Fresher Data Lake on AWS S3
Robinhood’s mission is to democratize finance for all. Continuous data analysis and data driven decision making at different levels within Robinhood are fundamental to achieving this. We have a variety of data sources — OLTP databases, event streams and various 3rd party sources — that need a fast, reliable, secure, and privacy-centric Data Lake ingestion service to power various reporting, business critical pipelines and dashboards.
We’ve come a long way from our initial version of Data Lake not only in terms of the scale of data stored and queries made, but also the use cases that we support in Data Lake. In this blog, we describe one such journey of how we built our Change Data Capture based incremental ingestion using various open source tools to reduce the data freshness latency for our core datasets from one day to under 15 minutes. We will also describe the limitations we had with the big batch ingestion model as well as lessons we learned operating incremental ingestion pipelines at massive scale.
Data Lake & Ecosystem
Robinhood’s Data Lake storage and compute infrastructure is the bedrock that powers many of our data driven functions such as business analytics dashboards and insights for product improvements. It is also the data source for running large scale data processing for business and ad hoc reporting and analysis. In addition, the ecosystem factors in privacy-centric primitives like anonymization and access control designed to protect user privacy.

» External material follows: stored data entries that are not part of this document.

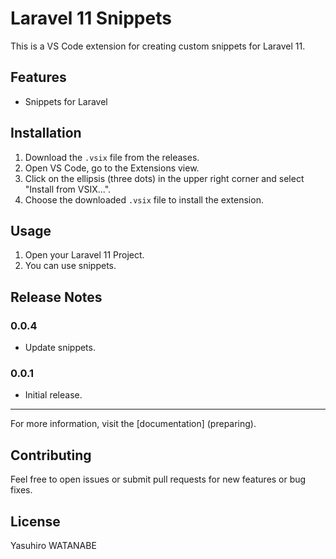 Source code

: # Laravel 11 Snippets

This is a VS Code extension for creating custom snippets for Laravel 11.

## Features

- Snippets for Laravel

## Installation

1. Download the `.vsix` file from the releases.
2. Open VS Code, go to the Extensions view.
3. Click on the ellipsis (three dots) in the upper right corner and select "Install from VSIX...".
4. Choose the downloaded `.vsix` file to install the extension.

## Usage

1. Open your Laravel 11 Project.
2. You can use snippets.

## Release Notes

### 0.0.4
- Update snippets.

### 0.0.1
- Initial release.

---

For more information, visit the [documentation] (preparing).

## Contributing

Feel free to open issues or submit pull requests for new features or bug fixes.

## License

Yasuhiro WATANABE
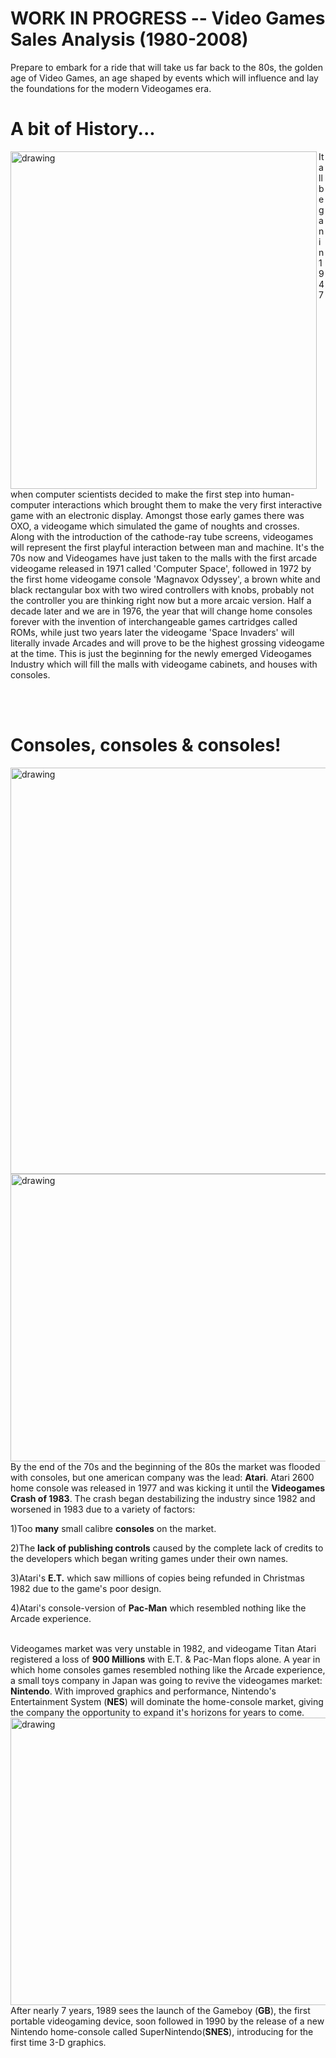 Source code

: # WORK IN PROGRESS -- Video Games Sales Analysis (1980-2008)
Prepare to embark for a ride that will take us far back to the 80s, the golden age of Video Games, an age shaped by events which will influence and lay the foundations for the modern Videogames era.

# A bit of History...
<img src="https://relor91.github.io/Lorenzo_Portfolio/images/Arcades.jpg" alt="drawing" height = "540" width="490" align="left"/>It all began in 1947 when computer scientists decided to make the first step into human-computer interactions which brought them to make
the very first interactive game with an electronic display. Amongst those early games there was OXO, a videogame which simulated the game of noughts and crosses.
Along with the introduction of the cathode-ray tube screens, videogames will represent the first playful interaction between man and machine.
It's the 70s now and Videogames have just taken to the malls with the first arcade videogame released in 1971 called 'Computer Space',
 followed in 1972 by the first home videogame console 'Magnavox Odyssey', a brown white and black rectangular box with two wired controllers with knobs, probably not the controller you are thinking right now but a more arcaic version.
Half a decade later and we are in 1976, the year that will change home consoles forever with the invention of interchangeable games cartridges called ROMs,
 while just two years later the videogame 'Space Invaders' will literally invade Arcades and will prove to be the highest grossing videogame at the time.
This is just the beginning for the newly emerged Videogames Industry which will fill the malls with videogame cabinets, and houses with consoles.
 

<br></br>
# Consoles, consoles & consoles!
<img src="https://relor91.github.io/Lorenzo_Portfolio/images/Consoles%20Global%20Sales%20by%20Year.jpg" alt="drawing" height = "650" width="950" align="centre"/>
<img src="https://relor91.github.io/Lorenzo_Portfolio/images/Atari2600andNES.jpg" alt="drawing" height = "460" width="580" align="left"/>

 By the end of the 70s and the beginning of the 80s the market was flooded with consoles, but one american company was the lead: <strong>Atari</strong>.
Atari 2600 home console was released in 1977 and was kicking it until the <strong>Videogames Crash of 1983</strong>.
The crash began destabilizing the industry since 1982 and worsened in 1983 due to a variety of factors:
<p align=center><p> 1)Too <strong>many</strong> small calibre <strong>consoles</strong> on the market.
<p> 2)The <strong>lack of publishing controls</strong> caused by the complete lack of credits to the developers which began writing games under
 their own names.
<p> 3)Atari's <strong>E.T.</strong> which saw millions of copies being refunded in Christmas 1982 due to the game's poor design.</p>
<p> 4)Atari's console-version of <strong>Pac-Man</strong> which resembled nothing like the Arcade experience.</p>

<br>
Videogames market was very unstable in 1982, and videogame Titan Atari registered a loss of <strong>900 Millions</strong> with E.T. & Pac-Man flops alone.
A year in which home consoles games resembled nothing like the Arcade experience, a small toys company in Japan was going to revive the videogames market: <strong>Nintendo</strong>. With improved graphics and performance, Nintendo's Entertainment System (<strong>NES</strong>) will dominate the home-console market, giving the company the opportunity to expand it's horizons for years to come.
<img src="https://relor91.github.io/Lorenzo_Portfolio/images/NintendoGB&SNES.jpg" alt="drawing" height = "460" width="580" align="left"/>
After nearly 7 years, 1989 sees the launch of the Gameboy (<strong>GB</strong>), the first portable videogaming device, soon followed in 1990 by the release of a new Nintendo home-console called SuperNintendo(<strong>SNES</strong>), introducing for the first time 3-D graphics.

The primary OLTP (Online Transaction Processing) databases are managed by Postgres RDS. Amazon S3 is the Data Lake storage, which provides a cost efficient and scalable storage tier for our Data Lake. We run production batch processing pipelines predominantly using Apache Spark. Our dashboards are powered by Trino distributed SQL query engine. Apache Hadoop Yarn manages the computing cluster for running Apache Spark jobs. Apache Hive Metastore manages and provides table schema for the query engine. Apache Airflow is the workflow orchestration service.
Data Lake with Compute Ecosystem
Throughout the article, we use the metric “data freshness” to compare different data ingestion architectures below. This metric gives time lag for a change that happened in a table in the source database to be visible in the corresponding Data Lake table.

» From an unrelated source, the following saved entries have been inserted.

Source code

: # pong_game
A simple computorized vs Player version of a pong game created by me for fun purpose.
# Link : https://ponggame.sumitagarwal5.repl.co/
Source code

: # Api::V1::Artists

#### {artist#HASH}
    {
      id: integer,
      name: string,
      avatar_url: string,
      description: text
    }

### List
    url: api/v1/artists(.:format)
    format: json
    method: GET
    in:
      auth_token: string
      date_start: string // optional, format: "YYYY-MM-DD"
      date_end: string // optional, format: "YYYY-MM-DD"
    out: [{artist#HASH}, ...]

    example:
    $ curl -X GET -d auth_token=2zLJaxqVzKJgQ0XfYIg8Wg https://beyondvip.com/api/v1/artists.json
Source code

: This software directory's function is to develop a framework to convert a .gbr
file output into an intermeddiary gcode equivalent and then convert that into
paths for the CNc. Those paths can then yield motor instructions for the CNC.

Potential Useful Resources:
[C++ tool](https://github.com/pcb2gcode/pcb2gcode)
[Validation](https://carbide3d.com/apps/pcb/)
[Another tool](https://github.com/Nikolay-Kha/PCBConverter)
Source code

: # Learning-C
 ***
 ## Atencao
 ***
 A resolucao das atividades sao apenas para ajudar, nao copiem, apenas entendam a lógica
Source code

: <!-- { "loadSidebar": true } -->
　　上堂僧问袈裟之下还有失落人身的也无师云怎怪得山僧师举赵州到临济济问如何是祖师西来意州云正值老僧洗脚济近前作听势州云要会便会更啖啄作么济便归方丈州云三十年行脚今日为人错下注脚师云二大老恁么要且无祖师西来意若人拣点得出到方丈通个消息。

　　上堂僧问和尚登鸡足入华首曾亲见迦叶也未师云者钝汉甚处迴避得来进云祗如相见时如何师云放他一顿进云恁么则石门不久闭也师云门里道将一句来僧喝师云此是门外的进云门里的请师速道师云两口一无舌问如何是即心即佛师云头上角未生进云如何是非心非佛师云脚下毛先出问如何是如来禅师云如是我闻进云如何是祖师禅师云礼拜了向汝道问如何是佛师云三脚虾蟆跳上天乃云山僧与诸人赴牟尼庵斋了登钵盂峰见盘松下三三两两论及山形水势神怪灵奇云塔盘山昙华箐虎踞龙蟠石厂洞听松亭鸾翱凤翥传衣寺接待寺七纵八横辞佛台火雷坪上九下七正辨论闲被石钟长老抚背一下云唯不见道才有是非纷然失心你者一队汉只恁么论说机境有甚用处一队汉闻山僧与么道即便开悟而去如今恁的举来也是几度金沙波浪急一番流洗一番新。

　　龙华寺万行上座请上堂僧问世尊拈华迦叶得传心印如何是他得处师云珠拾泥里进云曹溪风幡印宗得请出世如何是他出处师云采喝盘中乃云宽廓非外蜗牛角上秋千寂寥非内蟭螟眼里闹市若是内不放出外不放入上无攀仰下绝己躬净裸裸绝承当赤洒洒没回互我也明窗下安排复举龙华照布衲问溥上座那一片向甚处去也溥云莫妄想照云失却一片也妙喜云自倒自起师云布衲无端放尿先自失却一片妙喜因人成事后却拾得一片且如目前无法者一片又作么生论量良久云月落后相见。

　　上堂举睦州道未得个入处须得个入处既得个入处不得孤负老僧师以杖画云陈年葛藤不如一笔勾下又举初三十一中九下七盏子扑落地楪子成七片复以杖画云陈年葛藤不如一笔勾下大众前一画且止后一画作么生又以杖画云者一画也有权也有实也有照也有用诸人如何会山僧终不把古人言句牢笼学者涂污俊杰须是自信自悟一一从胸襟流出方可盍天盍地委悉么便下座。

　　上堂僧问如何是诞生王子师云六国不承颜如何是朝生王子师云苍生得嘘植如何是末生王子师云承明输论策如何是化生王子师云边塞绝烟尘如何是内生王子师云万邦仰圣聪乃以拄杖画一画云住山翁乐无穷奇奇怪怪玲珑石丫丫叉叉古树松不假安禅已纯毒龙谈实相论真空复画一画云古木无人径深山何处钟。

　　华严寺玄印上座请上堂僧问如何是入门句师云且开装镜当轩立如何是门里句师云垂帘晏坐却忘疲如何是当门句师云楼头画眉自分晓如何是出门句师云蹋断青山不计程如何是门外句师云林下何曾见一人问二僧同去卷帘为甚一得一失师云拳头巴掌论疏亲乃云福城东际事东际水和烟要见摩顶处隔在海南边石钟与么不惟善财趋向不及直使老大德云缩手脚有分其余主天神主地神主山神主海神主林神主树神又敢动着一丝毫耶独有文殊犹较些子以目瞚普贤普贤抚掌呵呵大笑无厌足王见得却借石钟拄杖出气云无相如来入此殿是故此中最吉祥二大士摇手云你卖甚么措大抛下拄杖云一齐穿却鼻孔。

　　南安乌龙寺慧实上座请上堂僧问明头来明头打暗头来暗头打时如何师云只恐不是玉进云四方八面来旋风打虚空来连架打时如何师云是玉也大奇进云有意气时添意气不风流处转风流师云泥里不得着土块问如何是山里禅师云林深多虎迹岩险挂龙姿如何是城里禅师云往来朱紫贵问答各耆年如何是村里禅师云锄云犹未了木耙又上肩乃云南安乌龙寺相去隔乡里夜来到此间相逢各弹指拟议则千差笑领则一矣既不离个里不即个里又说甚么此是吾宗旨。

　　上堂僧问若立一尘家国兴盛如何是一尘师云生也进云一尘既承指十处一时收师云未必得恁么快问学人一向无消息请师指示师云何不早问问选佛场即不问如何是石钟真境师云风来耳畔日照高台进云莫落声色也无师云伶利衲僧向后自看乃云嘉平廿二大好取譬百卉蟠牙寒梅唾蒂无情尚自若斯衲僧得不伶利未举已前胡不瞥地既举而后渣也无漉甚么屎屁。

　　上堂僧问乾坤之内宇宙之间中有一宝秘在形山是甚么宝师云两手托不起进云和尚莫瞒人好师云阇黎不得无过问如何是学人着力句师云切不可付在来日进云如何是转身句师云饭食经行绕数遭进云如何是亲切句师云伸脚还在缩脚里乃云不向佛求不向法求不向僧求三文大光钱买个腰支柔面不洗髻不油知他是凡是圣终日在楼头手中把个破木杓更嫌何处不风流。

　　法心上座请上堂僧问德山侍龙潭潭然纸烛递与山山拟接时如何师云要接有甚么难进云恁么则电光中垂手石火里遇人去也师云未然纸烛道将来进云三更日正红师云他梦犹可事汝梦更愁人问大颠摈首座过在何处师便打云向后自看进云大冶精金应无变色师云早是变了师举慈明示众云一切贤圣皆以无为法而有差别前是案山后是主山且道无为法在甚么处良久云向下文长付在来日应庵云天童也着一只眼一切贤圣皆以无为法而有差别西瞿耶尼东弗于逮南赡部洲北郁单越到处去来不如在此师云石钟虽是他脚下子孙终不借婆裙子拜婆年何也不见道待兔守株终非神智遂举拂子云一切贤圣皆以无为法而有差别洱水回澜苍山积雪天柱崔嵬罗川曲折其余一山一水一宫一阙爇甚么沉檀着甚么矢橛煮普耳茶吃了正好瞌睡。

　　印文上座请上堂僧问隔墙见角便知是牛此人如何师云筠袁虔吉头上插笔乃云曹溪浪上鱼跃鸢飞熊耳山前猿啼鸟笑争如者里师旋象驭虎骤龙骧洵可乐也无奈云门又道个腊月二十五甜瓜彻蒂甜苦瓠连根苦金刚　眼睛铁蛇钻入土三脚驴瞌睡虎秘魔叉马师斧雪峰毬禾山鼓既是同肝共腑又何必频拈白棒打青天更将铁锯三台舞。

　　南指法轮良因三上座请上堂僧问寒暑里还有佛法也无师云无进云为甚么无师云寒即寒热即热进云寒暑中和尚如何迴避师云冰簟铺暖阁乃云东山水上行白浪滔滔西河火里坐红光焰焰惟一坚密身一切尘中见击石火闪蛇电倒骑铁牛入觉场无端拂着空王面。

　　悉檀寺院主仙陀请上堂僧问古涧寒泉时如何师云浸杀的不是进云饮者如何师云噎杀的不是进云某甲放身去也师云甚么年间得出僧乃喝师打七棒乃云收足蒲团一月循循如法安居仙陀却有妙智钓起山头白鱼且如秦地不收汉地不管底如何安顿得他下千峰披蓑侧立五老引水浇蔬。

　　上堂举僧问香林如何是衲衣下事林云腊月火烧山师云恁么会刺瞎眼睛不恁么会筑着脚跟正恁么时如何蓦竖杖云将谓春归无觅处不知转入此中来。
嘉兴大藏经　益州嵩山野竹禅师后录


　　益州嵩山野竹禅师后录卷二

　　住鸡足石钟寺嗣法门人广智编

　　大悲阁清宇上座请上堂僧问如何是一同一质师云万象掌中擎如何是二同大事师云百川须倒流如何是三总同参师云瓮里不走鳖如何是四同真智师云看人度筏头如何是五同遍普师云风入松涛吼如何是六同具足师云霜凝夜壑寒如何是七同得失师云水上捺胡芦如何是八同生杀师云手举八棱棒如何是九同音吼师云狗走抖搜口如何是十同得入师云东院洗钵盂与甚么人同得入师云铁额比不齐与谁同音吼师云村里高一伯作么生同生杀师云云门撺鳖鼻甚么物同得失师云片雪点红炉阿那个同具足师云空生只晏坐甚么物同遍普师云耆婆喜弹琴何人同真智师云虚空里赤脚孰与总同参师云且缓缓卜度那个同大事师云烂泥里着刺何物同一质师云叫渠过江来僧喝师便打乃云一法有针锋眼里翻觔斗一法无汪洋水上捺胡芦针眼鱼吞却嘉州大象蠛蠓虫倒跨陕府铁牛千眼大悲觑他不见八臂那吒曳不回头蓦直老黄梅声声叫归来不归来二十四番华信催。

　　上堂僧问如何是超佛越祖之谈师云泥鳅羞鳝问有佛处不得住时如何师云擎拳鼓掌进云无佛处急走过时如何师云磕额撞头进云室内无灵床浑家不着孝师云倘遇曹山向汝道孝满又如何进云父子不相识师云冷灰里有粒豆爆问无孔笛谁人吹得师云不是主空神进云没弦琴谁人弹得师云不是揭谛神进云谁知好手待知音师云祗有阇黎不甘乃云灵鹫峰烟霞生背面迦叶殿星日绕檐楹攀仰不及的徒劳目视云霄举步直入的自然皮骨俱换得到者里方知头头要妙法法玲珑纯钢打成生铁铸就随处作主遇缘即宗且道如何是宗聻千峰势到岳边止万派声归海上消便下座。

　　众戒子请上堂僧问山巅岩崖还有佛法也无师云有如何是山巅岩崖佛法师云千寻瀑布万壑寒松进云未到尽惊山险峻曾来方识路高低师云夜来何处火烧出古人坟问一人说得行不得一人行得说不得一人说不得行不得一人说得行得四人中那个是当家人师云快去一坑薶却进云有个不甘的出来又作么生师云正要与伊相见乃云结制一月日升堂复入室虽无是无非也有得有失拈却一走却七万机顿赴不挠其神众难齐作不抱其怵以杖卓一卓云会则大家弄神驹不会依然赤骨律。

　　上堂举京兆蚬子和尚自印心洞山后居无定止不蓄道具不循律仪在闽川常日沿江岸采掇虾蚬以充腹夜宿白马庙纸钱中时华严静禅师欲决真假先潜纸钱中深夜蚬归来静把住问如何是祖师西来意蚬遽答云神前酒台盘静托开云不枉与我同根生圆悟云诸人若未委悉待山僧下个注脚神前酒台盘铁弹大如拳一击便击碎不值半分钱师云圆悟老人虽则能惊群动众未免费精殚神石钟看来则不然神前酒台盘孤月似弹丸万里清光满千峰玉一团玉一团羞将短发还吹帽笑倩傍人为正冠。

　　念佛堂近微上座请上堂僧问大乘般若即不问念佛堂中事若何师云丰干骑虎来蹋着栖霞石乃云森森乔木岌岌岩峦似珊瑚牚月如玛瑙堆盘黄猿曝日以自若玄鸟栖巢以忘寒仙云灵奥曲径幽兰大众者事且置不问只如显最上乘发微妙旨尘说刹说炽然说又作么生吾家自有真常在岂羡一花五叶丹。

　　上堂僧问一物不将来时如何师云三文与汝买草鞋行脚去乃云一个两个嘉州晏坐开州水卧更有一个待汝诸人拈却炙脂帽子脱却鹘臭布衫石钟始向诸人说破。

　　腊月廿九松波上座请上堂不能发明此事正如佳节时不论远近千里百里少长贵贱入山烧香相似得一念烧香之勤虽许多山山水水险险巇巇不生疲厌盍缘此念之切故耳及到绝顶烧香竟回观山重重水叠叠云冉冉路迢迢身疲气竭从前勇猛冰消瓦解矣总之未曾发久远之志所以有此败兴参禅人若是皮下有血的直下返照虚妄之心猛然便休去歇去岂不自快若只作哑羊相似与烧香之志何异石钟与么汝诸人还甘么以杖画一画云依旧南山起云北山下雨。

Limitations of Large Batch Ingestion
As an initial step in the data-lake evolution, we began with ingesting daily snapshots of online databases using their read replicas. Ingesting complete snapshots of these tables results in high write amplification on the Data Lake tables. Even if only a few hundred thousand rows changed in a day for a table with billions of rows, ingesting a complete snapshot of the table would result in reading and writing the entire table. In addition, when using a live replica (instead of a database backup as upstream), the bottlenecks develop around read replica I/O performance which results in excessively longer snapshotting time, resulting in large ingestion delays. Even after employing techniques like parallelizing I/O by partitioned reads, this ingestion architecture was not capable of delivering data under an hour.

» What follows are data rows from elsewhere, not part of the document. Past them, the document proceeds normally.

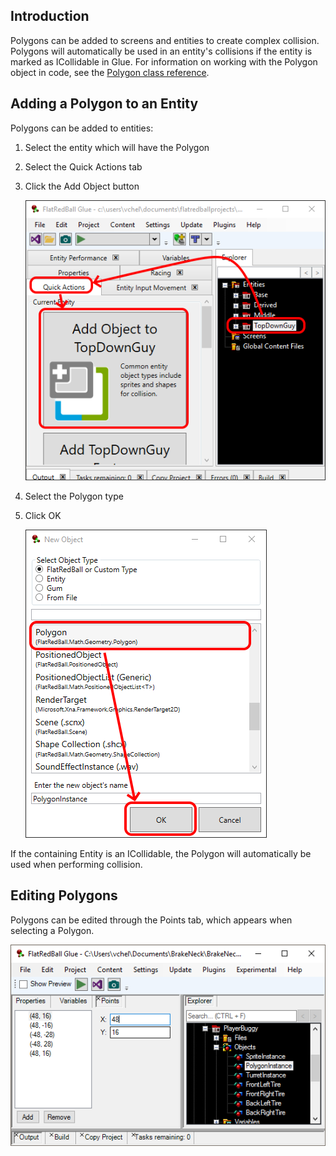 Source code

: ## Introduction

Polygons can be added to screens and entities to create complex collision. Polygons will automatically be used in an entity's collisions if the entity is marked as ICollidable in Glue. For information on working with the Polygon object in code, see the [Polygon class reference](/documentation/api/flatredball/flatredball-math/flatredball-math-geometry/flatredball-math-geometry-polygon.md).

## Adding a Polygon to an Entity

Polygons can be added to entities:

1.  Select the entity which will have the Polygon

2.  Select the Quick Actions tab

3.  Click the Add Object button

    ![](/media/2021-08-img_612e5ad3416db.png)

4.  Select the Polygon type

5.  Click OK

    ![](/media/2021-08-img_612e5b0569ed2.png)

If the containing Entity is an ICollidable, the Polygon will automatically be used when performing collision.

## Editing Polygons

Polygons can be edited through the Points tab, which appears when selecting a Polygon.

![](/media/2017-01-img_58750dacc45f8.png)

 
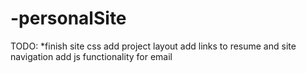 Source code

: # -personalSite

TODO:
*finish site css
add project layout
add links to resume and site navigation
add js functionality for email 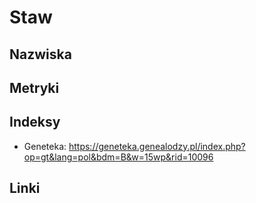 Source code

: # Staw
## Nazwiska

## Metryki

## Indeksy
+ Geneteka: https://geneteka.genealodzy.pl/index.php?op=gt&lang=pol&bdm=B&w=15wp&rid=10096

## Linki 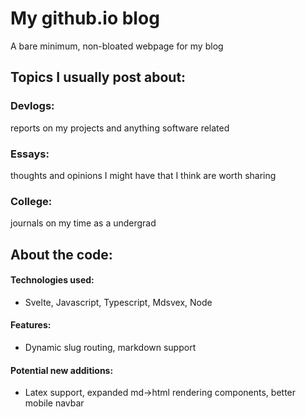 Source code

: # My github.io blog
A bare minimum, non-bloated webpage for my blog  
## Topics I usually post about:  
### Devlogs: 
reports on my projects and anything software related  
### Essays: 
thoughts and opinions I might have that I think are worth sharing  
### College: 
journals on my time as a undergrad  

## About the code:
#### Technologies used:  
- Svelte, Javascript, Typescript, Mdsvex, Node  
#### Features:  
- Dynamic slug routing, markdown support  
#### Potential new additions:  
- Latex support, expanded md->html rendering components, better mobile navbar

Robinhood has a genuine need to keep data freshness low for the Data Lake. Many of the batch processing pipelines that used to run on daily cadence after or before market hours had to be run at hourly or higher frequency to support evolving use-cases. It was clear we needed a faster ingestion pipeline to replicate online databases to the data-lake.
New Architecture
A better approach to achieve lower data freshness to Data Lake is incremental ingestion. Incremental ingestion is a well-known technique employed to build efficient ingestion pipelines for data lakes. Here, instead of taking snapshots and dumping them as a whole to Data Lake, the ingestion pipeline consumes the write ahead logs of the OLTP database in a streaming fashion and ingests them to the Data Lake tables, much like how database-to-database replication works.
Conceptually, we have a 2 stage pipeline.
- A Change Data Capture (CDC) service consumes Write-Ahead Log (WAL) data from OLTP database and buffers them in a changelog queue.
- A data ingestion job either periodically or in continuous fashion tails the queue and updates the Data Lake “raw” table.
Incremental Ingestion Components
The intermediate changelog queue allows for separation of concerns between the two stages. The two stages will be able to operate independently and each can be paused without affecting the other. The queue provides the necessary isolation so that any delay in ingesting data to data-lake does not cause back-pressure on the CDC.
For the first stage, we chose Debezium as a Change Data Capture (CDC) provider. Debezium is an open source distributed change data capture platform built on top of Kafka Connect. Debezium comes with a well-documented first class Postgres CDC connector that’s battle-tested. Based on our benchmarking, we found Debezium to comfortably handle our projected load volumes. We’ve set up Debezium to write change records in avro encoded format to Kafka using the open source Confluent Schema Registry. Avro encoding provided better performance when compared to json encoding.
For the second stage, we are using Apache Hudi to incrementally ingest changelogs from Kafka to create data-lake tables. Apache Hudi is a unified Data Lake platform for performing both batch and stream processing over Data Lakes. Apache Hudi comes with a full-featured out-of-box Spark based ingestion system called Deltastreamer with first-class Kafka integration, and exactly-once writes. Unlike immutable data, our CDC data have a fairly significant proportion of updates and deletes. Hudi Deltastreamer takes advantage of its pluggable, record-level indexes to perform fast and efficient upserts on the Data Lake table. Hudi self-manages its tables with automatic cleaning of old file versions, data clustering, hive schema syncing and file sizing to write well-sized files. The raw tables are currently stored in Hudi’s copy-on-write mode which provides native columnar read performance.
Impact Summary
We’ve deployed the incremental ingestion pipeline to ingest 1000s of Postgres tables to the Data Lake. Prior to the new architecture, these tables were only guaranteed to be able to be snapshotted at a daily cadence due to the limitations of snapshotting and the costs involved. Data Lake users are happy to see the data freshness for critical tables go down from 24 hours to under 15 minutes with this new architecture.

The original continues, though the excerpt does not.